WORK INSTRUCTION =
The records that follow are to be reproduced verbatim.

(Stored records)
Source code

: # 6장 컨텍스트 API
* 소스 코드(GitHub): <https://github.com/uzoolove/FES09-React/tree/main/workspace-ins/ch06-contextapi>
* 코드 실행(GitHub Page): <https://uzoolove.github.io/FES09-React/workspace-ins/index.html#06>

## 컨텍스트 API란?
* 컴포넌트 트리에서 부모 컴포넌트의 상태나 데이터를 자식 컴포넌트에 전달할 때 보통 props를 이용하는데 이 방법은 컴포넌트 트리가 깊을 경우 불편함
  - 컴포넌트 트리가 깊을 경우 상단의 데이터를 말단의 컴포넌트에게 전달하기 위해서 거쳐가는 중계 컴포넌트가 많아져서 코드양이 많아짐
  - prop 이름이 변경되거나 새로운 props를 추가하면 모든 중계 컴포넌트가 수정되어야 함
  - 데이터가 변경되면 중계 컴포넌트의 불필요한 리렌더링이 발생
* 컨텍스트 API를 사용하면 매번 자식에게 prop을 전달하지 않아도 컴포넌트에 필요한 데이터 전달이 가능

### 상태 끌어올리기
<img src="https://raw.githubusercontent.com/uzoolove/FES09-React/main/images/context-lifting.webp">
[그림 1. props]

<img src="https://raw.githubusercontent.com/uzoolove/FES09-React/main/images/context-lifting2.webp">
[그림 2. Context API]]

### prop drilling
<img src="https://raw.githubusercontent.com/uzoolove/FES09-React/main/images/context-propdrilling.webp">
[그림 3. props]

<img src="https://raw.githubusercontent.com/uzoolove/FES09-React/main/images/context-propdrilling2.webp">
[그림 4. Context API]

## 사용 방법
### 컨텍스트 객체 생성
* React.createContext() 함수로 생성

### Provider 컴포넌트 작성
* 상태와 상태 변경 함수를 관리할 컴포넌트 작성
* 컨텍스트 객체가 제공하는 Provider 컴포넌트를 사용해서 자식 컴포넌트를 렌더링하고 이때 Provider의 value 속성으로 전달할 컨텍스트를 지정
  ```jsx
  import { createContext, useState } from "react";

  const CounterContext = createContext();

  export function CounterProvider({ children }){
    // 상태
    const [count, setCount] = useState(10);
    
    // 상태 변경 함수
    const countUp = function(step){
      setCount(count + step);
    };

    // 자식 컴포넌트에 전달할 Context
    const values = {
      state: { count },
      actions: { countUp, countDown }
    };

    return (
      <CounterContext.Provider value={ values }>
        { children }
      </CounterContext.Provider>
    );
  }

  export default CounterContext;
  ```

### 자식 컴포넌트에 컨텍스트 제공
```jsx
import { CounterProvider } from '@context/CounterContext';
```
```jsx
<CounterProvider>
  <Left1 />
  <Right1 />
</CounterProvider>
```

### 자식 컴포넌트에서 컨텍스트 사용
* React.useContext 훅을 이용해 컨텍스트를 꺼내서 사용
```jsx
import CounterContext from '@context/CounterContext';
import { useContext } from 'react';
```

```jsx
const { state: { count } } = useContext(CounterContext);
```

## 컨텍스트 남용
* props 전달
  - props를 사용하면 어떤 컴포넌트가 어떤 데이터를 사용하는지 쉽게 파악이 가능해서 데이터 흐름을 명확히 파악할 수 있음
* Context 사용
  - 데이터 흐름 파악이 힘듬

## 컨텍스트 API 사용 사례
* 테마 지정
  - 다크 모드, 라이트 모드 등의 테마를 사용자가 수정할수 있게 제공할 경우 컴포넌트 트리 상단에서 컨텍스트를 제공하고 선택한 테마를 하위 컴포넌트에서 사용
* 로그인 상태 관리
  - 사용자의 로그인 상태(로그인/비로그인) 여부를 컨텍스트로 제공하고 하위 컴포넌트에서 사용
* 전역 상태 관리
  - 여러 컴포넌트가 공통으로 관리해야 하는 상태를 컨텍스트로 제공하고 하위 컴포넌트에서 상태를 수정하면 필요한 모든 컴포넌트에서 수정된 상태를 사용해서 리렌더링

COMPLETED EXERCISE =
Source code

: # 6장 컨텍스트 API
* 소스 코드(GitHub): <https://github.com/uzoolove/FES09-React/tree/main/workspace-ins/ch06-contextapi>
* 코드 실행(GitHub Page): <https://uzoolove.github.io/FES09-React/workspace-ins/index.html#06>

## 컨텍스트 API란?
* 컴포넌트 트리에서 부모 컴포넌트의 상태나 데이터를 자식 컴포넌트에 전달할 때 보통 props를 이용하는데 이 방법은 컴포넌트 트리가 깊을 경우 불편함
  - 컴포넌트 트리가 깊을 경우 상단의 데이터를 말단의 컴포넌트에게 전달하기 위해서 거쳐가는 중계 컴포넌트가 많아져서 코드양이 많아짐
  - prop 이름이 변경되거나 새로운 props를 추가하면 모든 중계 컴포넌트가 수정되어야 함
  - 데이터가 변경되면 중계 컴포넌트의 불필요한 리렌더링이 발생
* 컨텍스트 API를 사용하면 매번 자식에게 prop을 전달하지 않아도 컴포넌트에 필요한 데이터 전달이 가능

### 상태 끌어올리기
<img src="https://raw.githubusercontent.com/uzoolove/FES09-React/main/images/context-lifting.webp">
[그림 1. props]

<img src="https://raw.githubusercontent.com/uzoolove/FES09-React/main/images/context-lifting2.webp">
[그림 2. Context API]]

### prop drilling
<img src="https://raw.githubusercontent.com/uzoolove/FES09-React/main/images/context-propdrilling.webp">
[그림 3. props]

<img src="https://raw.githubusercontent.com/uzoolove/FES09-React/main/images/context-propdrilling2.webp">
[그림 4. Context API]

## 사용 방법
### 컨텍스트 객체 생성
* React.createContext() 함수로 생성

### Provider 컴포넌트 작성
* 상태와 상태 변경 함수를 관리할 컴포넌트 작성
* 컨텍스트 객체가 제공하는 Provider 컴포넌트를 사용해서 자식 컴포넌트를 렌더링하고 이때 Provider의 value 속성으로 전달할 컨텍스트를 지정
  ```jsx
  import { createContext, useState } from "react";

  const CounterContext = createContext();

  export function CounterProvider({ children }){
    // 상태
    const [count, setCount] = useState(10);
    
    // 상태 변경 함수
    const countUp = function(step){
      setCount(count + step);
    };

    // 자식 컴포넌트에 전달할 Context
    const values = {
      state: { count },
      actions: { countUp, countDown }
    };

    return (
      <CounterContext.Provider value={ values }>
        { children }
      </CounterContext.Provider>
    );
  }

  export default CounterContext;
  ```

### 자식 컴포넌트에 컨텍스트 제공
```jsx
import { CounterProvider } from '@context/CounterContext';
```
```jsx
<CounterProvider>
  <Left1 />
  <Right1 />
</CounterProvider>
```

### 자식 컴포넌트에서 컨텍스트 사용
* React.useContext 훅을 이용해 컨텍스트를 꺼내서 사용
```jsx
import CounterContext from '@context/CounterContext';
import { useContext } from 'react';
```

```jsx
const { state: { count } } = useContext(CounterContext);
```

## 컨텍스트 남용
* props 전달
  - props를 사용하면 어떤 컴포넌트가 어떤 데이터를 사용하는지 쉽게 파악이 가능해서 데이터 흐름을 명확히 파악할 수 있음
* Context 사용
  - 데이터 흐름 파악이 힘듬

## 컨텍스트 API 사용 사례
* 테마 지정
  - 다크 모드, 라이트 모드 등의 테마를 사용자가 수정할수 있게 제공할 경우 컴포넌트 트리 상단에서 컨텍스트를 제공하고 선택한 테마를 하위 컴포넌트에서 사용
* 로그인 상태 관리
  - 사용자의 로그인 상태(로그인/비로그인) 여부를 컨텍스트로 제공하고 하위 컴포넌트에서 사용
* 전역 상태 관리
  - 여러 컴포넌트가 공통으로 관리해야 하는 상태를 컨텍스트로 제공하고 하위 컴포넌트에서 상태를 수정하면 필요한 모든 컴포넌트에서 수정된 상태를 사용해서 리렌더링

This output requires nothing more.